▸ DATA FOR THE TASK
****************************************
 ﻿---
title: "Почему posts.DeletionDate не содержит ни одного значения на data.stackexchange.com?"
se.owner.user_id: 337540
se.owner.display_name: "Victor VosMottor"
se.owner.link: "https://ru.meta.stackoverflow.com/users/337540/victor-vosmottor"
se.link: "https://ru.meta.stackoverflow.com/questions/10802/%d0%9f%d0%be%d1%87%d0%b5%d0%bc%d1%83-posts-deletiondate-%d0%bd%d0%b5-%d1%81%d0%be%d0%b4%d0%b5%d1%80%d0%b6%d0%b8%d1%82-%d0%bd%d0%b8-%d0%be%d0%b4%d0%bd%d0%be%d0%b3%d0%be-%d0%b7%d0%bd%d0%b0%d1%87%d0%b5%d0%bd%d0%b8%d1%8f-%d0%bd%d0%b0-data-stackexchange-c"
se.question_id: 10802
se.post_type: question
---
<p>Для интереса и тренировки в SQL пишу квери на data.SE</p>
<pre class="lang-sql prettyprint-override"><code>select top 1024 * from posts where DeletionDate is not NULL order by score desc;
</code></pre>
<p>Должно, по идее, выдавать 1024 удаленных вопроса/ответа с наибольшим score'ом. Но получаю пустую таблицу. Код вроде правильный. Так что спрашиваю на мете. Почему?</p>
****************************************
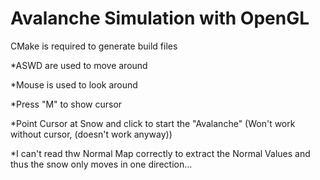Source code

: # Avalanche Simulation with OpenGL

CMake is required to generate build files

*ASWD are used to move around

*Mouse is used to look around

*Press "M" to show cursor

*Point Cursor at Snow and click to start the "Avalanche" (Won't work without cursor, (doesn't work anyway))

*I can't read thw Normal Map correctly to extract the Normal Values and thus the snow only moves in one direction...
****************************************
▸ TASK DESCRIPTION
The lines above, starting at the one with "<p>Для интереса и" and ending at the one with "<p>Должно, по идее, выдавать", are the only ones to return, exactly as written.

▸ YOUR SOLUTION
<p>Для интереса и тренировки в SQL пишу квери на data.SE</p>
<pre class="lang-sql prettyprint-override"><code>select top 1024 * from posts where DeletionDate is not NULL order by score desc;
</code></pre>
<p>Должно, по идее, выдавать 1024 удаленных вопроса/ответа с наибольшим score'ом. Но получаю пустую таблицу. Код вроде правильный. Так что спрашиваю на мете. Почему?</p>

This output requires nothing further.